_Task item:_
The records below should be printed once more, exactly as they appear.

_Data supplied:_

════════════════

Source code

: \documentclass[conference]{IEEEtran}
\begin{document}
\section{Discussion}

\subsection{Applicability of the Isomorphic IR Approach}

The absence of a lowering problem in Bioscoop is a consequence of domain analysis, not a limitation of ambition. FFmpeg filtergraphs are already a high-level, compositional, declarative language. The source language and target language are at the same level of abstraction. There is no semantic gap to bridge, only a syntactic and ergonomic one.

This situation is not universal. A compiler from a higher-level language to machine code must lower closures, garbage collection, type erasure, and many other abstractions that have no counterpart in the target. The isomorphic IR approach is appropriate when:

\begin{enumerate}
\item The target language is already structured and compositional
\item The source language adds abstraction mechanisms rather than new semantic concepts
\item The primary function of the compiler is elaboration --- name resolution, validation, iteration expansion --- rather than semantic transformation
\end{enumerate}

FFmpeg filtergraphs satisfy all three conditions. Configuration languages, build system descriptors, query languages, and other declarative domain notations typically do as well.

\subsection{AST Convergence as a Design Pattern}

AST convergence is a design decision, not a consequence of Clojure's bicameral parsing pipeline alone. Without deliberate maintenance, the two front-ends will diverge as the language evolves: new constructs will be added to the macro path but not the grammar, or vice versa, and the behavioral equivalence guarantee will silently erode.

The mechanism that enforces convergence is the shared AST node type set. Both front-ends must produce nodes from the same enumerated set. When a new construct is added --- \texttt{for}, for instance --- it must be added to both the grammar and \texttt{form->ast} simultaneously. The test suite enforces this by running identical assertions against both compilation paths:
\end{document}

════════════════

_Answer to this exercise:_
Source code

: \documentclass[conference]{IEEEtran}
\begin{document}
\section{Discussion}

\subsection{Applicability of the Isomorphic IR Approach}

The absence of a lowering problem in Bioscoop is a consequence of domain analysis, not a limitation of ambition. FFmpeg filtergraphs are already a high-level, compositional, declarative language. The source language and target language are at the same level of abstraction. There is no semantic gap to bridge, only a syntactic and ergonomic one.

This situation is not universal. A compiler from a higher-level language to machine code must lower closures, garbage collection, type erasure, and many other abstractions that have no counterpart in the target. The isomorphic IR approach is appropriate when:

\begin{enumerate}
\item The target language is already structured and compositional
\item The source language adds abstraction mechanisms rather than new semantic concepts
\item The primary function of the compiler is elaboration --- name resolution, validation, iteration expansion --- rather than semantic transformation
\end{enumerate}

FFmpeg filtergraphs satisfy all three conditions. Configuration languages, build system descriptors, query languages, and other declarative domain notations typically do as well.

\subsection{AST Convergence as a Design Pattern}

AST convergence is a design decision, not a consequence of Clojure's bicameral parsing pipeline alone. Without deliberate maintenance, the two front-ends will diverge as the language evolves: new constructs will be added to the macro path but not the grammar, or vice versa, and the behavioral equivalence guarantee will silently erode.

The mechanism that enforces convergence is the shared AST node type set. Both front-ends must produce nodes from the same enumerated set. When a new construct is added --- \texttt{for}, for instance --- it must be added to both the grammar and \texttt{form->ast} simultaneously. The test suite enforces this by running identical assertions against both compilation paths:
\end{document}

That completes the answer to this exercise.